醜い悲鳴が短く聞こえて、なにか重いものが地面に落ちた。
「せ、セレンさま?」
「怪我はないか」
「ない、ですけど……」
セレヴェンスの腕のなかでからだを回転させて背後を見れば、小さな腕を何本も生やした蛇のような長い体躯が、ゆっくりと傾いでいくところだった。傍らに、首が落ちている。
「まもの」
レミレルーアは絶句した。セレヴェンスが一瞬で仕留めたことにではなく、自分が魔物の気配に一切気づかなかったことに、である。さっと顔から血の気が引く。
「ごめんなさい、私」
「気にするな」
たぶん、セレヴェンスは本当に気にしていないんだろう。負担にも思っていない。レミレルーアを引き寄せて魔物を斬り捨てるまでの動作が、呼吸をするように当たり前でなめらかだった。
だからレミレルーアは、ずんずん沈んでいく自分の気持ちを抑えこんで、小さく礼を言う。
「……あの、浄化をやらせてくれませんか! 調査から戻ってきたきり、一度もやってないですよね」
以前、あんなに大量の澱みを抱えていたセレヴェンスのことだ。彼からしたら今日一日で溜めこんだ澱みなんて微々たるものだろうが、いまのレミレルーアにできることといったら、これ以外にない。
「頼む」
セレヴェンスが頷いてくれたので、レミレルーアは触れた彼の腕から浄化の力を流しこんだ。
◇ ◇ ◇
魔物に出くわし、襲われ、時には進路を切り開くために自ら突っこむ。セレヴェンスはレミレルーアを連れていても遠慮はしなかった。レミレルーアも、「ここにいろ」と言われたら黙って立ち止まったし、セレヴェンスが戻るまで息を押し殺して身動きひとつしない。「伏せろ」「走れ」「掴まれ」――セレヴェンスの指示が簡潔でわかりやすいのもあって、戦うことに関してはからっきしのレミレルーアでも、驚くほど素早い動きができた。
「ここだ」
あまり前に出るなよ、と制止されて、レミレルーアはセレヴェンスのうしろでぴたりと足を止めた。

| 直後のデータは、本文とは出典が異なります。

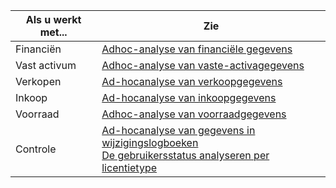 | Als u werkt met... | Zie |
| ------------------- | --- |
| Financiën             | [Adhoc-analyse van financiële gegevens](../ad-hoc-analysis-finance.md) |
| Vast activum        | [Adhoc-analyse van vaste-activagegevens](../ad-hoc-analysis-fa.md) |
| Verkopen               | [Ad-hocanalyse van verkoopgegevens](../ad-hoc-analysis-sales.md) |
| Inkoop          | [Ad-hocanalyse van inkoopgegevens](../ad-hoc-analysis-purchasing.md) |
| Voorraad           | [Adhoc-analyse van voorraadgegevens](../ad-hoc-analysis-inventory.md) |
| Controle            | [Ad-hocanalyse van gegevens in wijzigingslogboeken](../across-log-changes.md#analyze-data-in-the-change-log) <br> [De gebruikersstatus analyseren per licentietype](../ui-how-users-permissions.md#analyze-user-status-by-license-type)
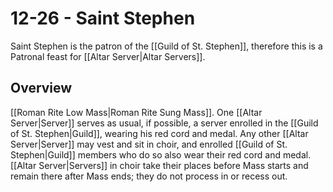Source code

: # 12-26 - Saint Stephen
Saint Stephen is the patron of the [[Guild of St. Stephen]], therefore this is a Patronal feast for [[Altar Server|Altar Servers]].

## Overview
[[Roman Rite Low Mass|Roman Rite Sung Mass]]. One [[Altar Server|Server]] serves as usual, if possible, a server enrolled in the [[Guild of St. Stephen|Guild]], wearing his red cord and medal. Any other [[Altar Server|Server]] may vest and sit in choir, and enrolled [[Guild of St. Stephen|Guild]] members who do so also wear their red cord and medal. [[Altar Server|Servers]] in choir take their places before Mass starts and remain there after Mass ends; they do not process in or recess out.
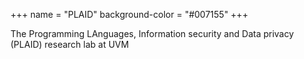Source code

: +++
name = "PLAID"
background-color = "#007155"
+++

The <span class="plaid_highlight">P</span>rogramming <span
                    class="plaid_highlight">LA</span>nguages, <span class="plaid_highlight">I</span>nformation security
                and <span class="plaid_highlight">D</span>ata privacy (<span class="plaid_highlight">PLAID</span>)
                research lab at UVM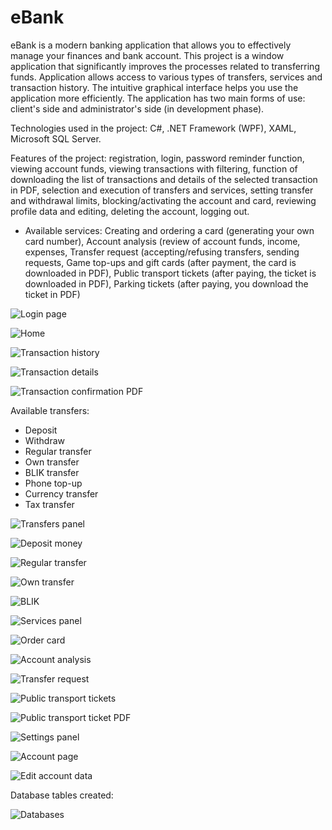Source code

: # eBank
eBank is a modern banking application that allows you to effectively manage your finances and bank account. This project is a window application that significantly improves the processes related to transferring funds. Application allows access to various types of transfers, services and transaction history. The intuitive graphical interface helps you use the application more efficiently. The application has two main forms of use: client's side and administrator's side (in development phase).

Technologies used in the project: C#, .NET Framework (WPF), XAML, Microsoft SQL Server.

Features of the project: registration, login, password reminder function, viewing account funds, viewing transactions with filtering, function of downloading the list of transactions and details of the selected transaction in PDF, selection and execution of transfers and services, setting transfer and withdrawal limits, blocking/activating the account and card, reviewing profile data and editing, deleting the account, logging out.
 
- Available services: Creating and ordering a card (generating your own card number), Account analysis (review of account funds, income, expenses, Transfer request (accepting/refusing transfers, sending requests, Game top-ups and gift cards (after payment, the card is downloaded in PDF), Public transport tickets (after paying, the ticket is downloaded in PDF), Parking tickets (after paying, you download the ticket in PDF)

![Login page](https://github.com/karoldziadkowiec/eBank/blob/master/photos/1.png)

![Home](https://github.com/karoldziadkowiec/eBank/blob/master/photos/2.png)

![Transaction history](https://github.com/karoldziadkowiec/eBank/blob/master/photos/3.png)

![Transaction details](https://github.com/karoldziadkowiec/eBank/blob/master/photos/4.png)

![Transaction confirmation PDF](https://github.com/karoldziadkowiec/eBank/blob/master/photos/5.png)

Available transfers:

- Deposit
- Withdraw
- Regular transfer
- Own transfer
- BLIK transfer
- Phone top-up
- Currency transfer
- Tax transfer

![Transfers panel](https://github.com/karoldziadkowiec/eBank/blob/master/photos/6.png)

![Deposit money](https://github.com/karoldziadkowiec/eBank/blob/master/photos/7.png)

![Regular transfer](https://github.com/karoldziadkowiec/eBank/blob/master/photos/8.png)

![Own transfer](https://github.com/karoldziadkowiec/eBank/blob/master/photos/9.png)

![BLIK](https://github.com/karoldziadkowiec/eBank/blob/master/photos/10.png)

![Services panel](https://github.com/karoldziadkowiec/eBank/blob/master/photos/11.png)

![Order card](https://github.com/karoldziadkowiec/eBank/blob/master/photos/12.png)

![Account analysis](https://github.com/karoldziadkowiec/eBank/blob/master/photos/13.png)

![Transfer request](https://github.com/karoldziadkowiec/eBank/blob/master/photos/14.png)

![Public transport tickets](https://github.com/karoldziadkowiec/eBank/blob/master/photos/15.png)

![Public transport ticket PDF](https://github.com/karoldziadkowiec/eBank/blob/master/photos/16.png)

![Settings panel](https://github.com/karoldziadkowiec/eBank/blob/master/photos/17.png)

![Account page](https://github.com/karoldziadkowiec/eBank/blob/master/photos/18.png)

![Edit account data](https://github.com/karoldziadkowiec/eBank/blob/master/photos/19.png)

Database tables created:

![Databases](https://github.com/karoldziadkowiec/eBank/blob/master/photos/db.png)
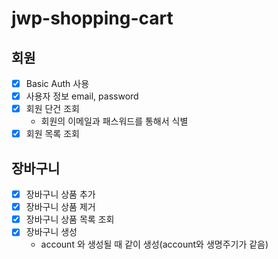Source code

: # jwp-shopping-cart

## 회원
- [x] Basic Auth 사용
- [x] 사용자 정보 email, password
- [x] 회원 단건 조회
  - 회원의 이메일과 패스워드를 통해서 식별
- [x] 회원 목록 조회

## 장바구니
- [x] 장바구니 상품 추가
- [x] 장바구니 상품 제거
- [x] 장바구니 상품 목록 조회
- [x] 장바구니 생성
  - account 와 생성될 때 같이 생성(account와 생명주기가 같음)
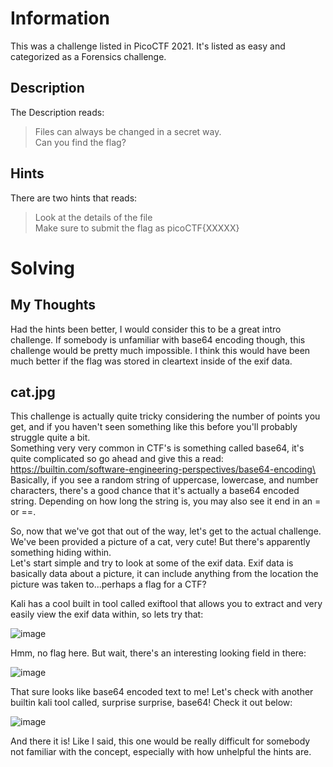 # Information
This was a challenge listed in PicoCTF 2021.  It's listed as easy and categorized as a Forensics challenge.

## Description
The Description reads:
> Files can always be changed in a secret way.\
> Can you find the flag?

## Hints
There are two hints that reads:
> Look at the details of the file\
> Make sure to submit the flag as picoCTF{XXXXX}

# Solving
## My Thoughts
Had the hints been better, I would consider this to be a great intro challenge.  If somebody is unfamiliar with base64 encoding though, this challenge would be pretty much impossible.  I think this would have been much better if the flag was stored in cleartext inside of the exif data.

## cat.jpg
This challenge is actually quite tricky considering the number of points you get, and if you haven't seen something like this before you'll probably struggle quite a bit.\
Something very very common in CTF's is something called base64, it's quite complicated so go ahead and give this a read:  https://builtin.com/software-engineering-perspectives/base64-encoding\
Basically, if you see a random string of uppercase, lowercase, and number characters, there's a good chance that it's actually a base64 encoded string.  Depending on how long the string is, you may also see it end in an = or ==.

So, now that we've got that out of the way, let's get to the actual challenge.  We've been provided a picture of a cat, very cute! But there's apparently something hiding within.\
Let's start simple and try to look at some of the exif data.  Exif data is basically data about a picture, it can include anything from the location the picture was taken to...perhaps a flag for a CTF?

Kali has a cool built in tool called exiftool that allows you to extract and very easily view the exif data within, so lets try that:

![image](https://github.com/noah344/CTF_Stuff/assets/17501232/75cae211-97f1-44a1-bccb-73bb3d47fc23)

Hmm, no flag here.  But wait, there's an interesting looking field in there:

![image](https://github.com/noah344/CTF_Stuff/assets/17501232/6a2e3d8d-c22f-4a83-9818-08a21f9d3f52)

That sure looks like base64 encoded text to me! Let's check with another builtin kali tool called, surprise surprise, base64! Check it out below:

![image](https://github.com/noah344/CTF_Stuff/assets/17501232/6528183b-c854-47c7-8dda-3381ea5b1f24)

And there it is! Like I said, this one would be really difficult for somebody not familiar with the concept, especially with how unhelpful the hints are.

相変わらず霧が深いので、ほとんどなにも見えない。木々が生えている様子がないので、どうやら開けた場所らしい。そして、レミレルーアが追っていた、人が抱える澱みの気配が間近にあった。
しかし、ひとつやふたつではない。あちこちに散らばっている。そんなにたくさんの人がいるようには思えないが……。
セレヴェンスがぽつりぽつりと、説明してくれた。
ここが、ユティアーヌが魔物に襲われた場所。そしてベルンハルトが調査に来た場所。木々がなく開けているのは、湖があるからだ。
「ここだけは、霧が晴れない」
昼夜関係なく、湖を中心に、常に霧が立ちこめている。
「惑わされる者も多い」
「惑わされる?」
セレヴェンスは黙って霧の向こう……湖がある場所へと目を向けた。つられてレミレルーアもそちらを見る。
底なしの穴を覗いたときのような、前後の感覚が失われる奇妙な心地がした。一歩前に出たら、呑みこまれて影もかたちも残らないかもしれない。地面がかき消えて真っ逆さまに落ちていってしまうかもしれない。根拠のない不安がこみ上げてくる。

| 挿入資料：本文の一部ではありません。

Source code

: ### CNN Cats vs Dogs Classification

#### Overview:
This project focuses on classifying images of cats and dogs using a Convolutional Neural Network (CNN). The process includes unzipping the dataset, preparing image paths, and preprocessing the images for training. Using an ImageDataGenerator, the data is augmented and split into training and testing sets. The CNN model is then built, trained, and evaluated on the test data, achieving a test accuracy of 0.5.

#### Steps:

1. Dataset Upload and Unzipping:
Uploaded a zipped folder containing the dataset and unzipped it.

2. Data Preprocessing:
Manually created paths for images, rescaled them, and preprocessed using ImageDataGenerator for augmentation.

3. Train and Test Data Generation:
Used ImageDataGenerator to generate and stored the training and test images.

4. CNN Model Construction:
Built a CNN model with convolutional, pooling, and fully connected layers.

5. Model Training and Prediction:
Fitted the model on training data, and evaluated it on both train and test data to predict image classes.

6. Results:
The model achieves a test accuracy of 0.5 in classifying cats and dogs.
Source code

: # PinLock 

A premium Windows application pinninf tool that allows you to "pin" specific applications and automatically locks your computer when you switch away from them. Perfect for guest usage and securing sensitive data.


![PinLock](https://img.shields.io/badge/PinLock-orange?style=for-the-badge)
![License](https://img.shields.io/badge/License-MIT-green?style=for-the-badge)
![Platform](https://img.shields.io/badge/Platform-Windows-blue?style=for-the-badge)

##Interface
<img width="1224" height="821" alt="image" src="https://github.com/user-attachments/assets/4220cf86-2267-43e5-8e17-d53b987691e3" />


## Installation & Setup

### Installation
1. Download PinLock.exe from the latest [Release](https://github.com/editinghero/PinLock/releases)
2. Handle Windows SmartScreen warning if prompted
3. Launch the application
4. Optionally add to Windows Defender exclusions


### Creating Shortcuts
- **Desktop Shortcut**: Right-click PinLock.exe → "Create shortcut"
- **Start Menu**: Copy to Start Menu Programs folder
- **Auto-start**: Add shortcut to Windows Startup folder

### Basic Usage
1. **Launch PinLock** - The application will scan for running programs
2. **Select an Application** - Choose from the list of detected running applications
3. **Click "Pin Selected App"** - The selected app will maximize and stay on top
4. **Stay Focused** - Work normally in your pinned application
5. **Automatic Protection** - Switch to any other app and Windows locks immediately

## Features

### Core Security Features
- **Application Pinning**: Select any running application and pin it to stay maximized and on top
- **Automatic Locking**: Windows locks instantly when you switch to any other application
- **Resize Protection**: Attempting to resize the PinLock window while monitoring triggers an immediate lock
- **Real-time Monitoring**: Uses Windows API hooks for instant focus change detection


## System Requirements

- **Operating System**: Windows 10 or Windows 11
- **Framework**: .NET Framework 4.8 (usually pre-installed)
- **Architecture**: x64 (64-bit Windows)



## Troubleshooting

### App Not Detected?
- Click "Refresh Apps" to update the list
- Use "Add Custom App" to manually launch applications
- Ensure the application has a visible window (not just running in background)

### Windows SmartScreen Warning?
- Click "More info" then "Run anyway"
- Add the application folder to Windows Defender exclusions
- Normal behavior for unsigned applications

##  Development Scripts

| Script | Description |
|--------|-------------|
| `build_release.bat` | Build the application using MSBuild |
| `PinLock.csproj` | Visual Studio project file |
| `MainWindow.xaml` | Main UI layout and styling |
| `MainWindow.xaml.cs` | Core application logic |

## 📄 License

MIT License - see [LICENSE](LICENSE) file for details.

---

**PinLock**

レミレルーアは、その真っ白な空間のなかで、あり得ないものを聞いた。
(……子供の笑い声?)
桐の向こうにぼんやりと浮かび上がる、ふたつの影。こんな不気味な場所なのに、まるで屋敷の庭園で遊んでいるような弾んだ声が聞こえてくる。やがて姿を現したのは、手に手を取って駆けるひと組の少年少女だった。
「――え」
ベルンハルトと、レミレルーアだ。幼い頃の。間違いない。しかし、あんな風にふたりで遊んだ記憶はない。それなのに、目の前のふたりは手を繋いで笑みを交わして、駆け回っている。こんな気味の悪い森で。
違う。
森ではない。足元に手入れの行き届いた芝が広がっている。刈りこまれた低木と、見覚えのある屋敷。ディミエ家だ。レミレルーアはディミエ家の庭園に立っていた。やわらかに降りそそぐ陽のもとで、幼い無邪気な声がこだまするのを聞いて――。
「ルーア」
強い声で呼ばれて、目元を塞がれた。あたたかい。セレヴェンスの手だった。
「気をつけろ」
レミレルーアの目を覆ったセレヴェンスの手は、そのまま頬をすべって顎を掴んだ。
上を向かされて、レミレルーアの視界に金の瞳がねじ込まれる。
子供の笑い声は、もう聞こえなかった。
「セレンさま……」
レミレルーアが名前を呟くと、セレヴェンスの目に安堵の色が浮かんだ。
「すみません、もう大丈夫です。惑わされるって、こういうことなんですね」
ただの霧ではない。幻覚まで見せてくる。
「人によって見るものが違う」
ユティアーヌを守っていた騎士たちが、いまだに見つかっていない理由がわかった気がした。そこに見えた人が本物の行方不明者なのか、行方不明者を見つけたいという願望が見せた幻覚なのか、判別がつかないのだ。
「ここは得意ではない」
「セレンさまもですか?」
「ひとりで入るとなにもできん。しかし……」
しかし、のあとに続く言葉が、なんとなく想像できた。できてしまった。
(誰も、セレンさまと一緒に調査に入りたがらないからだ)
レミレルーアは普通に接しているので忘れがちだが、セレヴェンスは、世間では穢れた騎士なんて言われて、恐れられている。それは一度にたくさんの魔物を討伐してたくさんの澱みを抱えて帰ってくるからで、その上に、多すぎる澱みに怯んだ聖女たちが、彼にろくな浄化を施さず放置していたからなわけだが。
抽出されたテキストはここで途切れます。